February was the best for gold since 2016. The precious metal managed to outshine other safe-haven assets in the form of the U.S. dollar, Japanese yen, Swiss franc, and U.S. Treasury bonds amid the war in Ukraine. Investors are seriously concerned that the sanctions imposed by the West against Russia will significantly slow down the growth of the global economy and lead some countries and regions into recession. And in such conditions, currencies lose to gold.
Dynamics of safe-haven assets
The Bloomberg Commodity Spot Index reached its highest level since 2009 due to fears that the military conflict in Eastern Europe is exacerbating problems with the supply of raw materials. Prices are rising, and inflation is likely to rise behind them. Good news for the precious metal, which is traditionally used as a hedge against inflationary risks. In conditions when central banks turn a blind eye to this, XAUUSD quotes, as a rule, go up.
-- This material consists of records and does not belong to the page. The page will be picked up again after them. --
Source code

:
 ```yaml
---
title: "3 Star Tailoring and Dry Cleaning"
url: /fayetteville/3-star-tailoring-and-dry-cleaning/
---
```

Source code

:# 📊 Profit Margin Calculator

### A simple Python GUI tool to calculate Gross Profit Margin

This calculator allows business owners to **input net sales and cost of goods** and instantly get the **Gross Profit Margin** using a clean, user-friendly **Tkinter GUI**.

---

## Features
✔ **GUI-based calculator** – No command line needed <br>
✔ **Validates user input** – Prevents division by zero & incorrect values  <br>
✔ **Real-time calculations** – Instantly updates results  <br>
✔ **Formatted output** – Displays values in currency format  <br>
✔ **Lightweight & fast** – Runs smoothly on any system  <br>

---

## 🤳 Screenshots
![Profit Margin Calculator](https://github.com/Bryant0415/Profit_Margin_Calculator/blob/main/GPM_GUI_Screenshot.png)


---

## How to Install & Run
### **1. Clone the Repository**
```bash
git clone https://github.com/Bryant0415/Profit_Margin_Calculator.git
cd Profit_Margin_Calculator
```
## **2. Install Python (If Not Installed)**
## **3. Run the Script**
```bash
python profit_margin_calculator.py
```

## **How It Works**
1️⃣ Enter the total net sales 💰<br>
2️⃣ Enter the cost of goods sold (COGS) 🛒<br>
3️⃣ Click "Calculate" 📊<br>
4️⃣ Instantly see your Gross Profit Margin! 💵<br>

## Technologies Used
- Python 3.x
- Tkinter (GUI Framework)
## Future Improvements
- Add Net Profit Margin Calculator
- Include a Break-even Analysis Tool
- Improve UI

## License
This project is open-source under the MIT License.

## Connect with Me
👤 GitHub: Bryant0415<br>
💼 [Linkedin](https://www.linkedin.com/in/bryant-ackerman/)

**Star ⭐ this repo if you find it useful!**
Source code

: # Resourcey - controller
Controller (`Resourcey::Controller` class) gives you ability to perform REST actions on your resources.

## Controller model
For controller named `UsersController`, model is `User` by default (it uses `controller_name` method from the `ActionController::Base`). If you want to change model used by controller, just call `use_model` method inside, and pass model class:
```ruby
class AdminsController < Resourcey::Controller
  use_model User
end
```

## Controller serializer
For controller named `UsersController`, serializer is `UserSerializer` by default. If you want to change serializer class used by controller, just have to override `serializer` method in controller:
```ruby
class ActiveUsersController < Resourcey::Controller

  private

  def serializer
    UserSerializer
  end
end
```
This was also the case in the summer of 2020, when gold reached an all-time high against the backdrop of the Fed's patience policy and the likelihood of inflation accelerating by leaps and bounds.
At the turn of winter and summer, a similar situation developed. The war in Ukraine is causing global inflation to accelerate, but central banks, led by the Fed, have little ability to influence the supply shock. Their aggressive monetary restriction could trigger a recession, so Jerome Powell and his colleagues should think twice before cutting.
Dynamics of gold and global inflation
The signs of a change in the worldview of central banks and financial markets are well felt. CME derivatives are no longer waiting for the federal funds rate to rise by 50 basis points in March. They predict not 6, but 5 acts of monetary restriction in 2022. The yield of U.S. Treasury bonds is falling in the face of increased demand for safe-haven assets, which leads to a decrease in real rates of the debt market, to which gold has historically shown increased sensitivity. As a rule, an increase in yields on U.S. debt obligations is a bad sign for the precious metal, which is unable to compete with income-generating assets. Conversely, its decline is a reason to buy XAUUSD.
Gold is supported by information on the growth of stocks of specialized exchange-traded funds for the second month in a row and on the resumption of its purchases by the Bank of Russia. Due to the Western sanctions imposed on it, the regulator is unable to support the ruble. The acquisition of the precious metal with its subsequent sale is a good opportunity to get the necessary liquidity for this. The Central Bank of the Russian Federation is the fifth-largest holder of gold, whose share in the structure of gold and foreign exchange reserves is about 20%.
In the short term, the fate of gold may be affected by Jerome Powell's speeches before Congress and the release of data on the labor market. Strong employment statistics and hawkish rhetoric of the Fed chairman is a reason for XAUUSD to pull back.
Technically, the rebound from the supports at $1930 and $1915 per ounce should be used to form longs in the direction of the target at 161.8% according to the AB=CD pattern. It is located near the $2020 mark.